As they create their decarbonization strategies, airports must emphasize that reducing carbon emissions is a shared good with a positive impact that benefits all stakeholders. And those benefits are very tangible—an airline will have its own carbon reduction targets to meet and an increasingly climate-conscious customer base to appease.
Big challenges and a shared responsibility
To make a collaborative approach to reducing Scope 3 emissions effective, it's crucial that each party understand their role and align around a shared emission reduction goal. In the same way that each organism has a role in maintaining a natural ecosystem, the different stakeholders using an airport also need to work together to maintain the airport ecosystem.
This is also a difficult moment for many in the industry as the entire aviation sector looks to bounce back post-COVID. Profit margins are tight for airlines, so it can be commercially challenging to make the case for investing in new aircraft or equipment. They also operate within the context of the Green Recovery—a range of economic recovery measures that aim to deliver on key climate change and sustainability goals and ultimately create a more sustainable, resilient, and inclusive economic model for the planet. We’re already seeing how sustainability measures are being linked to financial support for airlines. A notable example is the recent bailout of Air France, which was tied to certain green goals such as halving domestic emissions by the end of 2024.
Governments and policymakers clearly have an important role to play to continue to create a regulatory environment that encourages positive action on Scope 3 emissions. On a global scale, we’ve already seen IATA, ACI, and IAG's Net Zero by 2050 targets and the CORSIA (Carbon Offsetting and Reduction Scheme for International Aviation) incentive.

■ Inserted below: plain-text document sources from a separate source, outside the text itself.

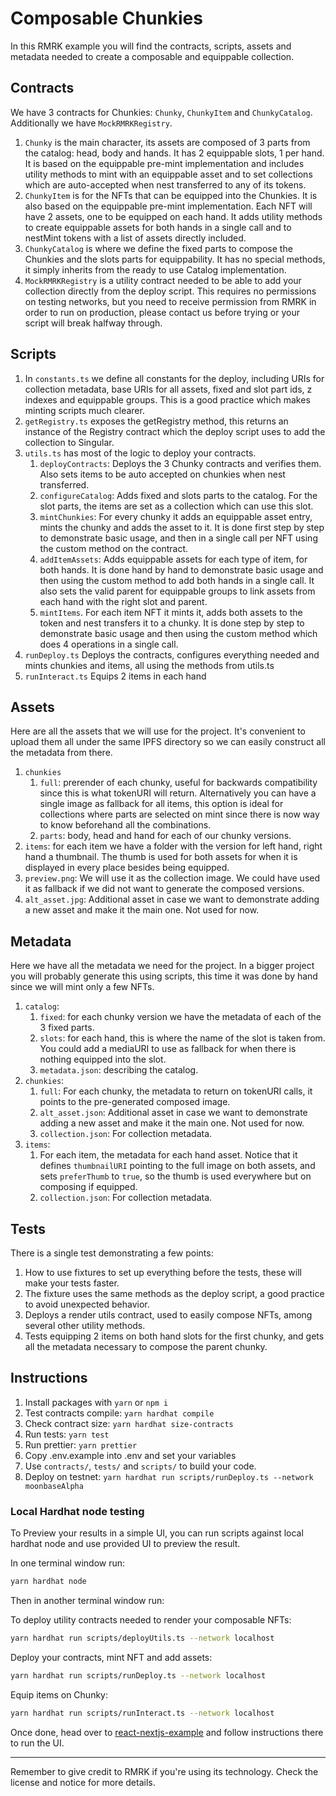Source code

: # Composable Chunkies

In this RMRK example you will find the contracts, scripts, assets and metadata needed to create a composable and equippable collection.

## Contracts

We have 3 contracts for Chunkies: `Chunky`, `ChunkyItem` and `ChunkyCatalog`. Additionally we have `MockRMRKRegistry`.

1. `Chunky` is the main character, its assets are composed of 3 parts from the catalog: head, body and hands. It has 2 equippable slots, 1 per hand. It is based on the equippable pre-mint implementation and includes utility methods to mint with an equippable asset and to set collections which are auto-accepted when nest transferred to any of its tokens.
2. `ChunkyItem` is for the NFTs that can be equipped into the Chunkies. It is also based on the equippable pre-mint implementation. Each NFT will have 2 assets, one to be equipped on each hand. It adds utility methods to create equippable assets for both hands in a single call and to nestMint tokens with a list of assets directly included.
3. `ChunkyCatalog` is where we define the fixed parts to compose the Chunkies and the slots parts for equippability. It has no special methods, it simply inherits from the ready to use Catalog implementation.
4. `MockRMRKRegistry` is a utility contract needed to be able to add your collection directly from the deploy script. This requires no permissions on testing networks, but you need to receive permission from RMRK in order to run on production, please contact us before trying or your script will break halfway through.

## Scripts

1. In `constants.ts` we define all constants for the deploy, including URIs for collection metadata, base URIs for all assets, fixed and slot part ids, z indexes and equippable groups. This is a good practice which makes minting scripts much clearer.
2. `getRegistry.ts` exposes the getRegistry method, this returns an instance of the Registry contract which the deploy script uses to add the collection to Singular.
3. `utils.ts` has most of the logic to deploy your contracts.
   1. `deployContracts`: Deploys the 3 Chunky contracts and verifies them. Also sets items to be auto accepted on chunkies when nest transferred.
   1. `configureCatalog`: Adds fixed and slots parts to the catalog. For the slot parts, the items are set as a collection which can use this slot.
   1. `mintChunkies`: For every chunky it adds an equippable asset entry, mints the chunky and adds the asset to it. It is done first step by step to demonstrate basic usage, and then in a single call per NFT using the custom method on the contract.
   1. `addItemAssets`: Adds equippable assets for each type of item, for both hands. It is done hand by hand to demonstrate basic usage and then using the custom method to add both hands in a single call. It also sets the valid parent for equippable groups to link assets from each hand with the right slot and parent.
   1. `mintItems`. For each item NFT it mints it, adds both assets to the token and nest transfers it to a chunky. It is done step by step to demonstrate basic usage and then using the custom method which does 4 operations in a single call.
4. `runDeploy.ts` Deploys the contracts, configures everything needed and mints chunkies and items, all using the methods from utils.ts
5. `runInteract.ts` Equips 2 items in each hand

## Assets

Here are all the assets that we will use for the project. It's convenient to upload them all under the same IPFS directory so we can easily construct all the metadata from there.

1. `chunkies`
   1. `full`: prerender of each chunky, useful for backwards compatibility since this is what tokenURI will return. Alternatively you can have a single image as fallback for all items, this option is ideal for collections where parts are selected on mint since there is now way to know beforehand all the combinations.
   2. `parts`: body, head and hand for each of our chunky versions.
2. `items`: for each item we have a folder with the version for left hand, right hand a thumbnail. The thumb is used for both assets for when it is displayed in every place besides being equipped.
3. `preview.png`: We will use it as the collection image. We could have used it as fallback if we did not want to generate the composed versions.
4. `alt_asset.jpg`: Additional asset in case we want to demonstrate adding a new asset and make it the main one. Not used for now.

## Metadata

Here we have all the metadata we need for the project. In a bigger project you will probably generate this using scripts, this time it was done by hand since we will mint only a few NFTs.

1. `catalog`:
   1. `fixed`: for each chunky version we have the metadata of each of the 3 fixed parts.
   2. `slots`: for each hand, this is where the name of the slot is taken from. You could add a mediaURI to use as fallback for when there is nothing equipped into the slot.
   3. `metadata.json`: describing the catalog.
2. `chunkies`:
   1. `full`: For each chunky, the metadata to return on tokenURI calls, it points to the pre-generated composed image.
   2. `alt_asset.json`: Additional asset in case we want to demonstrate adding a new asset and make it the main one. Not used for now.
   3. `collection.json`: For collection metadata.
3. `items`:
   1. For each item, the metadata for each hand asset. Notice that it defines `thumbnailURI` pointing to the full image on both assets, and sets `preferThumb` to `true`, so the thumb is used everywhere but on composing if equipped.
   2. `collection.json`: For collection metadata.

## Tests

There is a single test demonstrating a few points:

1. How to use fixtures to set up everything before the tests, these will make your tests faster.
2. The fixture uses the same methods as the deploy script, a good practice to avoid unexpected behavior.
3. Deploys a render utils contract, used to easily compose NFTs, among several other utility methods.
4. Tests equipping 2 items on both hand slots for the first chunky, and gets all the metadata necessary to compose the parent chunky.

## Instructions

1. Install packages with `yarn` or `npm i`
2. Test contracts compile: `yarn hardhat compile`
3. Check contract size: `yarn hardhat size-contracts`
4. Run tests: `yarn test`
5. Run prettier: `yarn prettier`
6. Copy .env.example into .env and set your variables
7. Use `contracts/`, `tests/` and `scripts/` to build your code.
8. Deploy on testnet: `yarn hardhat run scripts/runDeploy.ts --network moonbaseAlpha`

### Local Hardhat node testing

To Preview your results in a simple UI, you can run scripts against local hardhat node and use provided UI to preview the result.

In one terminal window run:
```bash
yarn hardhat node
```

Then in another terminal window run:

To deploy utility contracts needed to render your composable NFTs:
```bash
yarn hardhat run scripts/deployUtils.ts --network localhost
```

Deploy your contracts, mint NFT and add assets:
```bash
yarn hardhat run scripts/runDeploy.ts --network localhost
```

Equip items on Chunky:
```bash
yarn hardhat run scripts/runInteract.ts --network localhost
```
Once done, head over to [react-nextjs-example](../../react-nextjs-example) and follow instructions there to run the UI.

---

Remember to give credit to RMRK if you're using its technology. Check the license and notice for more details.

Meanwhile, at a European level, the European Aviation Network has set a net zero carbon emissions target by 2050 for all incoming and outgoing European flights. CO2 emissions from aviation are included in the EU emissions trading system. And the ReFuelEU incentive aims to boost the supply and demand for sustainable aviation fuels across the region. We also note cooperation between the public and private sectors with the Toulouse Declaration, which aims to support European aviation’s goal to reach net-zero CO2 emissions by 2050.
All of this is encouraging, but success in reducing Scope 3 will ultimately rely on industry stakeholders taking responsibility for delivering on the promises of sustainable aviation—and that will require an innovative, ambitious, and most of all, collaborative approach.